Supplied records Block Start

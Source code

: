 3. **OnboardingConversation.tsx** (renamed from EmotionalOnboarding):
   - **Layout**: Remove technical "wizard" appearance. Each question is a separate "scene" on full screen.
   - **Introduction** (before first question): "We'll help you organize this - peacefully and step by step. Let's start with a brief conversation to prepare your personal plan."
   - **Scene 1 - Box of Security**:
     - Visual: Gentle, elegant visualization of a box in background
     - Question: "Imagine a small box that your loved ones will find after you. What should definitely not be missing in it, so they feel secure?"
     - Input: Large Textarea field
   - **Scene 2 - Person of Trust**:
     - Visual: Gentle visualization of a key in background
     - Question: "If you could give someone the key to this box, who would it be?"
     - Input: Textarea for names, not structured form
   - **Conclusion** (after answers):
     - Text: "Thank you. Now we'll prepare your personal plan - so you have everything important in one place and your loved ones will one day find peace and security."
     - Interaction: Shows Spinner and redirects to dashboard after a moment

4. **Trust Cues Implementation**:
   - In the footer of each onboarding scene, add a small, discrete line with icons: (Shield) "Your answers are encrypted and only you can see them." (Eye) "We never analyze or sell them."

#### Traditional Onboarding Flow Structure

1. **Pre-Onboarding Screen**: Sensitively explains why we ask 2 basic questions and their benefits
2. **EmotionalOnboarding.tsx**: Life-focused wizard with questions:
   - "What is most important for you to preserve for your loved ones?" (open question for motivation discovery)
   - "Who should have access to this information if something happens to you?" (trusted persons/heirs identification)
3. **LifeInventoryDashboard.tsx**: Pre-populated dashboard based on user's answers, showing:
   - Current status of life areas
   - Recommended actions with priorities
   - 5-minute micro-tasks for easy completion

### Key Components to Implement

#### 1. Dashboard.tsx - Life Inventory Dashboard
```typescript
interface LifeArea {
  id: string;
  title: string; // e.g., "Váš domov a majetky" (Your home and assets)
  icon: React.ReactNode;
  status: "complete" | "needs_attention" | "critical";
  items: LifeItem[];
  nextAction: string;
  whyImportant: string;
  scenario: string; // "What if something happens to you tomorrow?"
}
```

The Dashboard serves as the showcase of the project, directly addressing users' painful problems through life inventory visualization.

Supplied records Block End

Task item>
Count how many lines above carry the word "answers". Only the number is required.

Your response>
3